▶ _PROBLEM_: Every record below should be printed exactly as it appears.

[Stored records]
━━━━━━

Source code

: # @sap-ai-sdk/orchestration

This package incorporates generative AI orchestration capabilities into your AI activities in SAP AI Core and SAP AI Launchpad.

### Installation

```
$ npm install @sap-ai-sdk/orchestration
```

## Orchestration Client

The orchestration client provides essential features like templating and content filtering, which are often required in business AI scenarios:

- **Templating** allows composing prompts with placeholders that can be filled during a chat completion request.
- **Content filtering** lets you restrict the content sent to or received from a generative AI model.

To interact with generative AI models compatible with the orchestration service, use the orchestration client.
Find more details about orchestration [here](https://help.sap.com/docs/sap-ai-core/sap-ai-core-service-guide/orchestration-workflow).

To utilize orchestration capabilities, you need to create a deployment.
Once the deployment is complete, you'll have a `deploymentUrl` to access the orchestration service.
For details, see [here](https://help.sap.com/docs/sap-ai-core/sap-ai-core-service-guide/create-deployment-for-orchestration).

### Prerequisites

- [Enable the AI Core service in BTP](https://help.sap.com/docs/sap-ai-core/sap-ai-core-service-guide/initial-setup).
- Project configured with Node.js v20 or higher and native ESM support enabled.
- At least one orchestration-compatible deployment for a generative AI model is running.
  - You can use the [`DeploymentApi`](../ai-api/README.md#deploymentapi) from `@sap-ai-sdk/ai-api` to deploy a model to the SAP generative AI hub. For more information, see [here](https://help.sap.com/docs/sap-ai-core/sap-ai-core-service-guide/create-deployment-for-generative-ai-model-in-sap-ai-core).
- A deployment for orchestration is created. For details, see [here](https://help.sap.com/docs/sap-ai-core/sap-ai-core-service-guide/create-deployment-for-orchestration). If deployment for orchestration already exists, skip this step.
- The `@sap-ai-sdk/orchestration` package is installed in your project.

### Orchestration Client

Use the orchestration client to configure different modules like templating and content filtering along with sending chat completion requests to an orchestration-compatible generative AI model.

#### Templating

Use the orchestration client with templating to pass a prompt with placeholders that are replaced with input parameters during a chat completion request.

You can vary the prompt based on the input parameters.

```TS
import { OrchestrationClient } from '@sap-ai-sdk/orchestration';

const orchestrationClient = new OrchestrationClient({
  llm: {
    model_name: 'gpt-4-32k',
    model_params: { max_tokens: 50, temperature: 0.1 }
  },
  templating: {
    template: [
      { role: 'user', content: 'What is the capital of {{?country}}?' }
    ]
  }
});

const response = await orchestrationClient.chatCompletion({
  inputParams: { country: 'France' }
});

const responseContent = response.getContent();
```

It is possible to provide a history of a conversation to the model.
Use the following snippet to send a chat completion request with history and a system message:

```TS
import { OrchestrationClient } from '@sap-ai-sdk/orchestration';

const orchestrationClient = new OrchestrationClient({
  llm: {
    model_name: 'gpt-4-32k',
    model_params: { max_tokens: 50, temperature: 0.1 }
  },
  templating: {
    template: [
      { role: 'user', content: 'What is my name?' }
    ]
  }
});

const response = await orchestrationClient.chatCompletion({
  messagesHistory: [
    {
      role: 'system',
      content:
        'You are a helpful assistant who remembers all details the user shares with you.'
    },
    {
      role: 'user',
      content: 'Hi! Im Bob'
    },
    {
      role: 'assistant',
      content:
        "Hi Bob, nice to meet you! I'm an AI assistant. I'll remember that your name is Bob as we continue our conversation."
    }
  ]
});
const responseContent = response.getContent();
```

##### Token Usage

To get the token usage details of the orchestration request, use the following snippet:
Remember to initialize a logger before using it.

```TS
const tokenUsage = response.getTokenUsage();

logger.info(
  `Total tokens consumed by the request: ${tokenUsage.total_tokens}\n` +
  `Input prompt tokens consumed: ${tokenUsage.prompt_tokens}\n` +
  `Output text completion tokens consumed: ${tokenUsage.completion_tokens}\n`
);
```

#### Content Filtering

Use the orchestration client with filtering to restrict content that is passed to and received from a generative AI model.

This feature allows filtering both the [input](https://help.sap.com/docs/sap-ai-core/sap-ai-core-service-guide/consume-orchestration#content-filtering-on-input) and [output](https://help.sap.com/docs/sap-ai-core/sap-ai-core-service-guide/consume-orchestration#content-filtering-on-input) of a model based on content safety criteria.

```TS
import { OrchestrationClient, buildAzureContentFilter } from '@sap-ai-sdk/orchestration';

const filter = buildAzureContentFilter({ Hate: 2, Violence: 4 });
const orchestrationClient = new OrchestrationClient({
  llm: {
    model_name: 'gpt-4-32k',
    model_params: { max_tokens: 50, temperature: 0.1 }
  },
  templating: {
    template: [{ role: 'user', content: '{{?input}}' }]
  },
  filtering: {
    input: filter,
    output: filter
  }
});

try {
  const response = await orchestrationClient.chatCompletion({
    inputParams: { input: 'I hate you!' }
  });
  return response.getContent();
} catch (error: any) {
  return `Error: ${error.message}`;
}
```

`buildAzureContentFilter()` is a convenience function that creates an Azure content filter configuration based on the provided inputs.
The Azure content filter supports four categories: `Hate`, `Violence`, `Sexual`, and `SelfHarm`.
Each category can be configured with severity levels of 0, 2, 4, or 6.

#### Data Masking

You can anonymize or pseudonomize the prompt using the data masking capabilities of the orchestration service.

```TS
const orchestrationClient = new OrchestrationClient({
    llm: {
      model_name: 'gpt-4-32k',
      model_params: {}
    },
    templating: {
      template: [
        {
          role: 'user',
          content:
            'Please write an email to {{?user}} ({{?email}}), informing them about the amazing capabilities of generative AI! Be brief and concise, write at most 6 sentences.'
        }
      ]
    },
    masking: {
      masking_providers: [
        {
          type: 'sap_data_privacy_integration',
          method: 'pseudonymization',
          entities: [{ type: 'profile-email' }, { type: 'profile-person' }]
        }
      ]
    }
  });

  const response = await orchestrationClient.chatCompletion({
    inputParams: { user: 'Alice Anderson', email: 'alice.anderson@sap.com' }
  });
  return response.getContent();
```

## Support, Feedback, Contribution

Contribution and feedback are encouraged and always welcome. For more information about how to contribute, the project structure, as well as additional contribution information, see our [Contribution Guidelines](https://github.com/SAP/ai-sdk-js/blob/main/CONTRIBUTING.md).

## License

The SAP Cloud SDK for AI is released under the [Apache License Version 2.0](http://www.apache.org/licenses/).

━━━━━━

▶ _ANSWER TO THIS EXERCISE_:
Source code

: # @sap-ai-sdk/orchestration

This package incorporates generative AI orchestration capabilities into your AI activities in SAP AI Core and SAP AI Launchpad.

### Installation

```
$ npm install @sap-ai-sdk/orchestration
```

## Orchestration Client

The orchestration client provides essential features like templating and content filtering, which are often required in business AI scenarios:

- **Templating** allows composing prompts with placeholders that can be filled during a chat completion request.
- **Content filtering** lets you restrict the content sent to or received from a generative AI model.

To interact with generative AI models compatible with the orchestration service, use the orchestration client.
Find more details about orchestration [here](https://help.sap.com/docs/sap-ai-core/sap-ai-core-service-guide/orchestration-workflow).

To utilize orchestration capabilities, you need to create a deployment.
Once the deployment is complete, you'll have a `deploymentUrl` to access the orchestration service.
For details, see [here](https://help.sap.com/docs/sap-ai-core/sap-ai-core-service-guide/create-deployment-for-orchestration).

### Prerequisites

- [Enable the AI Core service in BTP](https://help.sap.com/docs/sap-ai-core/sap-ai-core-service-guide/initial-setup).
- Project configured with Node.js v20 or higher and native ESM support enabled.
- At least one orchestration-compatible deployment for a generative AI model is running.
  - You can use the [`DeploymentApi`](../ai-api/README.md#deploymentapi) from `@sap-ai-sdk/ai-api` to deploy a model to the SAP generative AI hub. For more information, see [here](https://help.sap.com/docs/sap-ai-core/sap-ai-core-service-guide/create-deployment-for-generative-ai-model-in-sap-ai-core).
- A deployment for orchestration is created. For details, see [here](https://help.sap.com/docs/sap-ai-core/sap-ai-core-service-guide/create-deployment-for-orchestration). If deployment for orchestration already exists, skip this step.
- The `@sap-ai-sdk/orchestration` package is installed in your project.

### Orchestration Client

Use the orchestration client to configure different modules like templating and content filtering along with sending chat completion requests to an orchestration-compatible generative AI model.

#### Templating

Use the orchestration client with templating to pass a prompt with placeholders that are replaced with input parameters during a chat completion request.

You can vary the prompt based on the input parameters.

```TS
import { OrchestrationClient } from '@sap-ai-sdk/orchestration';

const orchestrationClient = new OrchestrationClient({
  llm: {
    model_name: 'gpt-4-32k',
    model_params: { max_tokens: 50, temperature: 0.1 }
  },
  templating: {
    template: [
      { role: 'user', content: 'What is the capital of {{?country}}?' }
    ]
  }
});

const response = await orchestrationClient.chatCompletion({
  inputParams: { country: 'France' }
});

const responseContent = response.getContent();
```

It is possible to provide a history of a conversation to the model.
Use the following snippet to send a chat completion request with history and a system message:

```TS
import { OrchestrationClient } from '@sap-ai-sdk/orchestration';

const orchestrationClient = new OrchestrationClient({
  llm: {
    model_name: 'gpt-4-32k',
    model_params: { max_tokens: 50, temperature: 0.1 }
  },
  templating: {
    template: [
      { role: 'user', content: 'What is my name?' }
    ]
  }
});

const response = await orchestrationClient.chatCompletion({
  messagesHistory: [
    {
      role: 'system',
      content:
        'You are a helpful assistant who remembers all details the user shares with you.'
    },
    {
      role: 'user',
      content: 'Hi! Im Bob'
    },
    {
      role: 'assistant',
      content:
        "Hi Bob, nice to meet you! I'm an AI assistant. I'll remember that your name is Bob as we continue our conversation."
    }
  ]
});
const responseContent = response.getContent();
```

##### Token Usage

To get the token usage details of the orchestration request, use the following snippet:
Remember to initialize a logger before using it.

```TS
const tokenUsage = response.getTokenUsage();

logger.info(
  `Total tokens consumed by the request: ${tokenUsage.total_tokens}\n` +
  `Input prompt tokens consumed: ${tokenUsage.prompt_tokens}\n` +
  `Output text completion tokens consumed: ${tokenUsage.completion_tokens}\n`
);
```

#### Content Filtering

Use the orchestration client with filtering to restrict content that is passed to and received from a generative AI model.

This feature allows filtering both the [input](https://help.sap.com/docs/sap-ai-core/sap-ai-core-service-guide/consume-orchestration#content-filtering-on-input) and [output](https://help.sap.com/docs/sap-ai-core/sap-ai-core-service-guide/consume-orchestration#content-filtering-on-input) of a model based on content safety criteria.

```TS
import { OrchestrationClient, buildAzureContentFilter } from '@sap-ai-sdk/orchestration';

const filter = buildAzureContentFilter({ Hate: 2, Violence: 4 });
const orchestrationClient = new OrchestrationClient({
  llm: {
    model_name: 'gpt-4-32k',
    model_params: { max_tokens: 50, temperature: 0.1 }
  },
  templating: {
    template: [{ role: 'user', content: '{{?input}}' }]
  },
  filtering: {
    input: filter,
    output: filter
  }
});

try {
  const response = await orchestrationClient.chatCompletion({
    inputParams: { input: 'I hate you!' }
  });
  return response.getContent();
} catch (error: any) {
  return `Error: ${error.message}`;
}
```

`buildAzureContentFilter()` is a convenience function that creates an Azure content filter configuration based on the provided inputs.
The Azure content filter supports four categories: `Hate`, `Violence`, `Sexual`, and `SelfHarm`.
Each category can be configured with severity levels of 0, 2, 4, or 6.

#### Data Masking

You can anonymize or pseudonomize the prompt using the data masking capabilities of the orchestration service.

```TS
const orchestrationClient = new OrchestrationClient({
    llm: {
      model_name: 'gpt-4-32k',
      model_params: {}
    },
    templating: {
      template: [
        {
          role: 'user',
          content:
            'Please write an email to {{?user}} ({{?email}}), informing them about the amazing capabilities of generative AI! Be brief and concise, write at most 6 sentences.'
        }
      ]
    },
    masking: {
      masking_providers: [
        {
          type: 'sap_data_privacy_integration',
          method: 'pseudonymization',
          entities: [{ type: 'profile-email' }, { type: 'profile-person' }]
        }
      ]
    }
  });

  const response = await orchestrationClient.chatCompletion({
    inputParams: { user: 'Alice Anderson', email: 'alice.anderson@sap.com' }
  });
  return response.getContent();
```

## Support, Feedback, Contribution

Contribution and feedback are encouraged and always welcome. For more information about how to contribute, the project structure, as well as additional contribution information, see our [Contribution Guidelines](https://github.com/SAP/ai-sdk-js/blob/main/CONTRIBUTING.md).

## License

The SAP Cloud SDK for AI is released under the [Apache License Version 2.0](http://www.apache.org/licenses/).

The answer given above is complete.